= Beginning of Section =

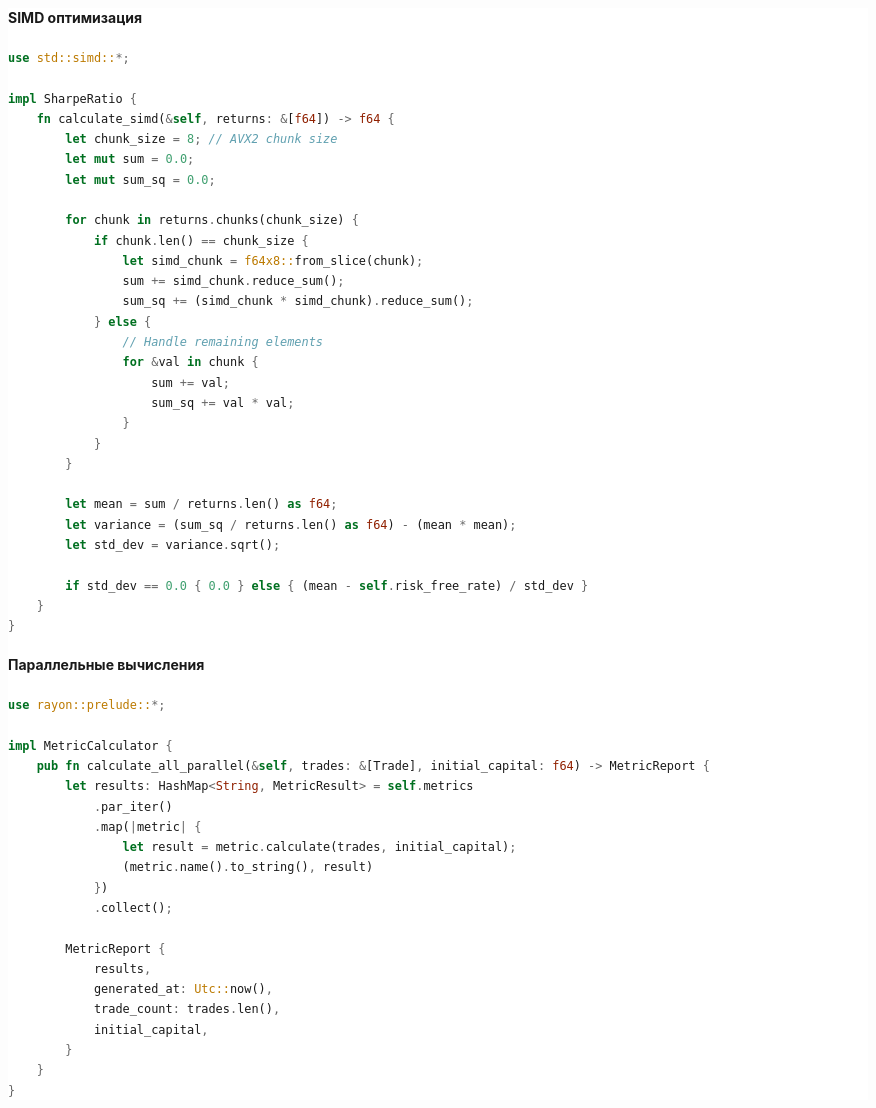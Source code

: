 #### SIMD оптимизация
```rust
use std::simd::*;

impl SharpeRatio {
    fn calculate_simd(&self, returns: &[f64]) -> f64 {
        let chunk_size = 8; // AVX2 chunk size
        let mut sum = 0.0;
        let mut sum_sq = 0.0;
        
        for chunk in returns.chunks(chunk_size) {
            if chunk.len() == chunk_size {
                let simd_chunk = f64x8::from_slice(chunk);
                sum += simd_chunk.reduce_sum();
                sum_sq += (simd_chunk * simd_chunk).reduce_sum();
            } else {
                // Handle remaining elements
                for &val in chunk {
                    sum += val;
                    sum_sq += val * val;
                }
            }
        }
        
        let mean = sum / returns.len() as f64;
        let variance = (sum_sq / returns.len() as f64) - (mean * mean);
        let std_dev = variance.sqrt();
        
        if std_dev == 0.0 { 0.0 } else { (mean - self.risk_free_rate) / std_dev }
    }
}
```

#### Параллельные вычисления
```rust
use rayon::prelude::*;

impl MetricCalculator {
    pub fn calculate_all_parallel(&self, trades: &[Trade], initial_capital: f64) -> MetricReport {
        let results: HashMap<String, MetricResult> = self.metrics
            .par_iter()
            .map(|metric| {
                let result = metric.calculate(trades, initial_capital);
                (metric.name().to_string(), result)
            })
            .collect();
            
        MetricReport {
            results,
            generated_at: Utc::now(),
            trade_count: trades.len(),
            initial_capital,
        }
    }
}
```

= End of Section =

> WHAT IS EXPECTED: Except for the pictures, print the data above exactly.

> ANSWER TO THIS EXERCISE:
Source code

: #### SIMD оптимизация
```rust
use std::simd::*;

impl SharpeRatio {
    fn calculate_simd(&self, returns: &[f64]) -> f64 {
        let chunk_size = 8; // AVX2 chunk size
        let mut sum = 0.0;
        let mut sum_sq = 0.0;
        
        for chunk in returns.chunks(chunk_size) {
            if chunk.len() == chunk_size {
                let simd_chunk = f64x8::from_slice(chunk);
                sum += simd_chunk.reduce_sum();
                sum_sq += (simd_chunk * simd_chunk).reduce_sum();
            } else {
                // Handle remaining elements
                for &val in chunk {
                    sum += val;
                    sum_sq += val * val;
                }
            }
        }
        
        let mean = sum / returns.len() as f64;
        let variance = (sum_sq / returns.len() as f64) - (mean * mean);
        let std_dev = variance.sqrt();
        
        if std_dev == 0.0 { 0.0 } else { (mean - self.risk_free_rate) / std_dev }
    }
}
```

#### Параллельные вычисления
```rust
use rayon::prelude::*;

impl MetricCalculator {
    pub fn calculate_all_parallel(&self, trades: &[Trade], initial_capital: f64) -> MetricReport {
        let results: HashMap<String, MetricResult> = self.metrics
            .par_iter()
            .map(|metric| {
                let result = metric.calculate(trades, initial_capital);
                (metric.name().to_string(), result)
            })
            .collect();
            
        MetricReport {
            results,
            generated_at: Utc::now(),
            trade_count: trades.len(),
            initial_capital,
        }
    }
}
```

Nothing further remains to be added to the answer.